• _Brief_: The full data must be written out exactly, with every line included.

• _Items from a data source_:
◇ ◇ ◇ ◇ ◇

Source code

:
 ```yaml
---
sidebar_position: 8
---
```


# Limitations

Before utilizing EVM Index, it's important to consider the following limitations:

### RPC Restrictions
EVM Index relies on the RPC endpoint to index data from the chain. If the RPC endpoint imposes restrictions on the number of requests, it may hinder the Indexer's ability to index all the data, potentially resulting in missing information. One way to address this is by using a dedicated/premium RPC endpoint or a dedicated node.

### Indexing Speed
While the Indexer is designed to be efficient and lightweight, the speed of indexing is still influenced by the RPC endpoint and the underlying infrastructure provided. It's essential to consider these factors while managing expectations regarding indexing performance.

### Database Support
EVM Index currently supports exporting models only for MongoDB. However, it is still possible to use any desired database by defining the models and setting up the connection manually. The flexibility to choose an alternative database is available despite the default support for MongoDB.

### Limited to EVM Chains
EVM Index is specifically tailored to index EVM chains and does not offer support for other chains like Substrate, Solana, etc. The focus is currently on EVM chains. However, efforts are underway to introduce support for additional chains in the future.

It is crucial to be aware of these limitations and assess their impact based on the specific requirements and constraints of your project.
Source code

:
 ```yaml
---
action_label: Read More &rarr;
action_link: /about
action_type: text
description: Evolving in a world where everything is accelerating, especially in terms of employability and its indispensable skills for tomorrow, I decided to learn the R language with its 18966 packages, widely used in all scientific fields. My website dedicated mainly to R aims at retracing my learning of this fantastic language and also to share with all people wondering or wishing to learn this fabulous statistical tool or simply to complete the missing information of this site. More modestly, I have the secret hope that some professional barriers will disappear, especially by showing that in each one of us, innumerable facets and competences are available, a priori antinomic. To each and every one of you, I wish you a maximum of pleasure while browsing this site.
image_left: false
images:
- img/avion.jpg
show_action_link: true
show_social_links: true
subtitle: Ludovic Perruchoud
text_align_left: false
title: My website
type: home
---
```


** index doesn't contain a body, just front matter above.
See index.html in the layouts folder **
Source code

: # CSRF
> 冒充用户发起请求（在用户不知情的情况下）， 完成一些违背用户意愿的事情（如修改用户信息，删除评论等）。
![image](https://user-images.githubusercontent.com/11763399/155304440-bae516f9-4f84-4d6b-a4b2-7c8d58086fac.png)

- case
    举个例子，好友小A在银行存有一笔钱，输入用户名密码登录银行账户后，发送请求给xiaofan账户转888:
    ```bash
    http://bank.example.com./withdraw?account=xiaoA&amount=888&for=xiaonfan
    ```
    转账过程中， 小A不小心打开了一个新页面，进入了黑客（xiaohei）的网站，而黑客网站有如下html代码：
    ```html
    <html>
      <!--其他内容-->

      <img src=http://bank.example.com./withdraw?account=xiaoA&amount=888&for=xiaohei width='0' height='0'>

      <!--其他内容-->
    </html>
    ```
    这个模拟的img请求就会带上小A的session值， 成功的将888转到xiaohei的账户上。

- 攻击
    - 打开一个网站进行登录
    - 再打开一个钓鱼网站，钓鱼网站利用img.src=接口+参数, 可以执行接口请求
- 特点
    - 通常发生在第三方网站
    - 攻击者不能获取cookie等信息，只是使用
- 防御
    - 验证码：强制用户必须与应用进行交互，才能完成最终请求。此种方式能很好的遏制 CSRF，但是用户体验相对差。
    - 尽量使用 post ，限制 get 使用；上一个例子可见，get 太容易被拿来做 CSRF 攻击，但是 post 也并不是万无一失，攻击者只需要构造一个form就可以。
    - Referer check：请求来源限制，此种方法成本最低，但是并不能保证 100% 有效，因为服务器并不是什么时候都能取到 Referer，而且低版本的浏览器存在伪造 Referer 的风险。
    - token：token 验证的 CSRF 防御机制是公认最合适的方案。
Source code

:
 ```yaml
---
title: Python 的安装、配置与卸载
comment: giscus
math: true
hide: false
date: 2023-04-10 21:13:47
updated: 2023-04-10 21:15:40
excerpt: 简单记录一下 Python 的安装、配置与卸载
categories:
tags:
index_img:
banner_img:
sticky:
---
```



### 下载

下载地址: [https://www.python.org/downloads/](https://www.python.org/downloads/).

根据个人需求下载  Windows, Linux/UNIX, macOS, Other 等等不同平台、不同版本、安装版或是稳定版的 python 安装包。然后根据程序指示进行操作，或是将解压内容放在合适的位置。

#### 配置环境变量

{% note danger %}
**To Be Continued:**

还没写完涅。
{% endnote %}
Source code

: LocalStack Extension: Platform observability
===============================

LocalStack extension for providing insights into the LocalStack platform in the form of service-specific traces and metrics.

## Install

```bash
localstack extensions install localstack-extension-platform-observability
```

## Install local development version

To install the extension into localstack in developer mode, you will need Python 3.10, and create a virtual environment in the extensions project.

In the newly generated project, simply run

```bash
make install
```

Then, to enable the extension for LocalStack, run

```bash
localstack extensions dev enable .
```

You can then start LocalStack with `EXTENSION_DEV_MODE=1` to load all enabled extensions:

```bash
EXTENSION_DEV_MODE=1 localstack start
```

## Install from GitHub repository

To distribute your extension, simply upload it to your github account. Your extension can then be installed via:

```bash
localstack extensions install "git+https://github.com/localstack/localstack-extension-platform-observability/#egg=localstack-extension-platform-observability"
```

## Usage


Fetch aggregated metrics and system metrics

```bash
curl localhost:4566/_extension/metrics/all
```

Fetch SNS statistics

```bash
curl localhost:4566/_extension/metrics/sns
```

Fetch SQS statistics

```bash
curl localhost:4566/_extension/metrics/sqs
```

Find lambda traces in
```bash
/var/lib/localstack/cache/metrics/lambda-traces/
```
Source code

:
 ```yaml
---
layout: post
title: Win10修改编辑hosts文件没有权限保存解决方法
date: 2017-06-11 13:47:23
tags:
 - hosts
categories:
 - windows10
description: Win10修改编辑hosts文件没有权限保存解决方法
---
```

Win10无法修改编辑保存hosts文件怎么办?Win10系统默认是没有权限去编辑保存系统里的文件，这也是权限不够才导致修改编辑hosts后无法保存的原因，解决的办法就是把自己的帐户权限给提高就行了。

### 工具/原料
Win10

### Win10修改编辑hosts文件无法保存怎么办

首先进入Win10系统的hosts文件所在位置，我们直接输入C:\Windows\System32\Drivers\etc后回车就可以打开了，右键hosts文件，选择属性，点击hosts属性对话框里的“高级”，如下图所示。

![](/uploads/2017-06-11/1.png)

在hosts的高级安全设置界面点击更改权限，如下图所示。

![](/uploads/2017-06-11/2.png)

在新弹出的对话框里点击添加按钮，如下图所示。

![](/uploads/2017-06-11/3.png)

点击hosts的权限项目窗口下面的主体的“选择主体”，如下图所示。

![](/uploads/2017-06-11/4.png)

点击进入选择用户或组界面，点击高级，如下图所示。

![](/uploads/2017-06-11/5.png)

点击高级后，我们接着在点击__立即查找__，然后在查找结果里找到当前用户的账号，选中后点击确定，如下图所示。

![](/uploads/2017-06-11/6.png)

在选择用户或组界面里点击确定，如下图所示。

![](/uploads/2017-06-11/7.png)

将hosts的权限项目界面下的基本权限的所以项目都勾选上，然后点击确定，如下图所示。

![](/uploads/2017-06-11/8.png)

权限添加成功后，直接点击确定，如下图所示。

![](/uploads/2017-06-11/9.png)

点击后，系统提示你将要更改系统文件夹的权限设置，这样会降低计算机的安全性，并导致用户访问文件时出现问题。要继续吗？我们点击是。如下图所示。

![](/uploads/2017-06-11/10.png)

◇ ◇ ◇ ◇ ◇

• _Written response_:
Source code

:
 ```yaml
---
sidebar_position: 8
---
```


# Limitations

Before utilizing EVM Index, it's important to consider the following limitations:

### RPC Restrictions
EVM Index relies on the RPC endpoint to index data from the chain. If the RPC endpoint imposes restrictions on the number of requests, it may hinder the Indexer's ability to index all the data, potentially resulting in missing information. One way to address this is by using a dedicated/premium RPC endpoint or a dedicated node.

### Indexing Speed
While the Indexer is designed to be efficient and lightweight, the speed of indexing is still influenced by the RPC endpoint and the underlying infrastructure provided. It's essential to consider these factors while managing expectations regarding indexing performance.

### Database Support
EVM Index currently supports exporting models only for MongoDB. However, it is still possible to use any desired database by defining the models and setting up the connection manually. The flexibility to choose an alternative database is available despite the default support for MongoDB.

### Limited to EVM Chains
EVM Index is specifically tailored to index EVM chains and does not offer support for other chains like Substrate, Solana, etc. The focus is currently on EVM chains. However, efforts are underway to introduce support for additional chains in the future.

It is crucial to be aware of these limitations and assess their impact based on the specific requirements and constraints of your project.
Source code

:
 ```yaml
---
action_label: Read More &rarr;
action_link: /about
action_type: text
description: Evolving in a world where everything is accelerating, especially in terms of employability and its indispensable skills for tomorrow, I decided to learn the R language with its 18966 packages, widely used in all scientific fields. My website dedicated mainly to R aims at retracing my learning of this fantastic language and also to share with all people wondering or wishing to learn this fabulous statistical tool or simply to complete the missing information of this site. More modestly, I have the secret hope that some professional barriers will disappear, especially by showing that in each one of us, innumerable facets and competences are available, a priori antinomic. To each and every one of you, I wish you a maximum of pleasure while browsing this site.
image_left: false
images:
- img/avion.jpg
show_action_link: true
show_social_links: true
subtitle: Ludovic Perruchoud
text_align_left: false
title: My website
type: home
---
```


** index doesn't contain a body, just front matter above.
See index.html in the layouts folder **
Source code

: # CSRF
> 冒充用户发起请求（在用户不知情的情况下）， 完成一些违背用户意愿的事情（如修改用户信息，删除评论等）。
![image](https://user-images.githubusercontent.com/11763399/155304440-bae516f9-4f84-4d6b-a4b2-7c8d58086fac.png)

- case
    举个例子，好友小A在银行存有一笔钱，输入用户名密码登录银行账户后，发送请求给xiaofan账户转888:
    ```bash
    http://bank.example.com./withdraw?account=xiaoA&amount=888&for=xiaonfan
    ```
    转账过程中， 小A不小心打开了一个新页面，进入了黑客（xiaohei）的网站，而黑客网站有如下html代码：
    ```html
    <html>
      <!--其他内容-->

      <img src=http://bank.example.com./withdraw?account=xiaoA&amount=888&for=xiaohei width='0' height='0'>

      <!--其他内容-->
    </html>
    ```
    这个模拟的img请求就会带上小A的session值， 成功的将888转到xiaohei的账户上。

- 攻击
    - 打开一个网站进行登录
    - 再打开一个钓鱼网站，钓鱼网站利用img.src=接口+参数, 可以执行接口请求
- 特点
    - 通常发生在第三方网站
    - 攻击者不能获取cookie等信息，只是使用
- 防御
    - 验证码：强制用户必须与应用进行交互，才能完成最终请求。此种方式能很好的遏制 CSRF，但是用户体验相对差。
    - 尽量使用 post ，限制 get 使用；上一个例子可见，get 太容易被拿来做 CSRF 攻击，但是 post 也并不是万无一失，攻击者只需要构造一个form就可以。
    - Referer check：请求来源限制，此种方法成本最低，但是并不能保证 100% 有效，因为服务器并不是什么时候都能取到 Referer，而且低版本的浏览器存在伪造 Referer 的风险。
    - token：token 验证的 CSRF 防御机制是公认最合适的方案。
Source code

:
 ```yaml
---
title: Python 的安装、配置与卸载
comment: giscus
math: true
hide: false
date: 2023-04-10 21:13:47
updated: 2023-04-10 21:15:40
excerpt: 简单记录一下 Python 的安装、配置与卸载
categories:
tags:
index_img:
banner_img:
sticky:
---
```



### 下载

下载地址: [https://www.python.org/downloads/](https://www.python.org/downloads/).

根据个人需求下载  Windows, Linux/UNIX, macOS, Other 等等不同平台、不同版本、安装版或是稳定版的 python 安装包。然后根据程序指示进行操作，或是将解压内容放在合适的位置。

#### 配置环境变量

{% note danger %}
**To Be Continued:**

还没写完涅。
{% endnote %}
Source code

: LocalStack Extension: Platform observability
===============================

LocalStack extension for providing insights into the LocalStack platform in the form of service-specific traces and metrics.

## Install

```bash
localstack extensions install localstack-extension-platform-observability
```

## Install local development version

To install the extension into localstack in developer mode, you will need Python 3.10, and create a virtual environment in the extensions project.

In the newly generated project, simply run

```bash
make install
```

Then, to enable the extension for LocalStack, run

```bash
localstack extensions dev enable .
```

You can then start LocalStack with `EXTENSION_DEV_MODE=1` to load all enabled extensions:

```bash
EXTENSION_DEV_MODE=1 localstack start
```

## Install from GitHub repository

To distribute your extension, simply upload it to your github account. Your extension can then be installed via:

```bash
localstack extensions install "git+https://github.com/localstack/localstack-extension-platform-observability/#egg=localstack-extension-platform-observability"
```

## Usage


Fetch aggregated metrics and system metrics

```bash
curl localhost:4566/_extension/metrics/all
```

Fetch SNS statistics

```bash
curl localhost:4566/_extension/metrics/sns
```

Fetch SQS statistics

```bash
curl localhost:4566/_extension/metrics/sqs
```

Find lambda traces in
```bash
/var/lib/localstack/cache/metrics/lambda-traces/
```
Source code

:
 ```yaml
---
layout: post
title: Win10修改编辑hosts文件没有权限保存解决方法
date: 2017-06-11 13:47:23
tags:
 - hosts
categories:
 - windows10
description: Win10修改编辑hosts文件没有权限保存解决方法
---
```

Win10无法修改编辑保存hosts文件怎么办?Win10系统默认是没有权限去编辑保存系统里的文件，这也是权限不够才导致修改编辑hosts后无法保存的原因，解决的办法就是把自己的帐户权限给提高就行了。

### 工具/原料
Win10

### Win10修改编辑hosts文件无法保存怎么办

首先进入Win10系统的hosts文件所在位置，我们直接输入C:\Windows\System32\Drivers\etc后回车就可以打开了，右键hosts文件，选择属性，点击hosts属性对话框里的“高级”，如下图所示。

![](/uploads/2017-06-11/1.png)

在hosts的高级安全设置界面点击更改权限，如下图所示。

![](/uploads/2017-06-11/2.png)

在新弹出的对话框里点击添加按钮，如下图所示。

![](/uploads/2017-06-11/3.png)

点击hosts的权限项目窗口下面的主体的“选择主体”，如下图所示。

![](/uploads/2017-06-11/4.png)

点击进入选择用户或组界面，点击高级，如下图所示。

![](/uploads/2017-06-11/5.png)

点击高级后，我们接着在点击__立即查找__，然后在查找结果里找到当前用户的账号，选中后点击确定，如下图所示。

![](/uploads/2017-06-11/6.png)

在选择用户或组界面里点击确定，如下图所示。

![](/uploads/2017-06-11/7.png)

将hosts的权限项目界面下的基本权限的所以项目都勾选上，然后点击确定，如下图所示。

![](/uploads/2017-06-11/8.png)

权限添加成功后，直接点击确定，如下图所示。

![](/uploads/2017-06-11/9.png)

点击后，系统提示你将要更改系统文件夹的权限设置，这样会降低计算机的安全性，并导致用户访问文件时出现问题。要继续吗？我们点击是。如下图所示。

![](/uploads/2017-06-11/10.png)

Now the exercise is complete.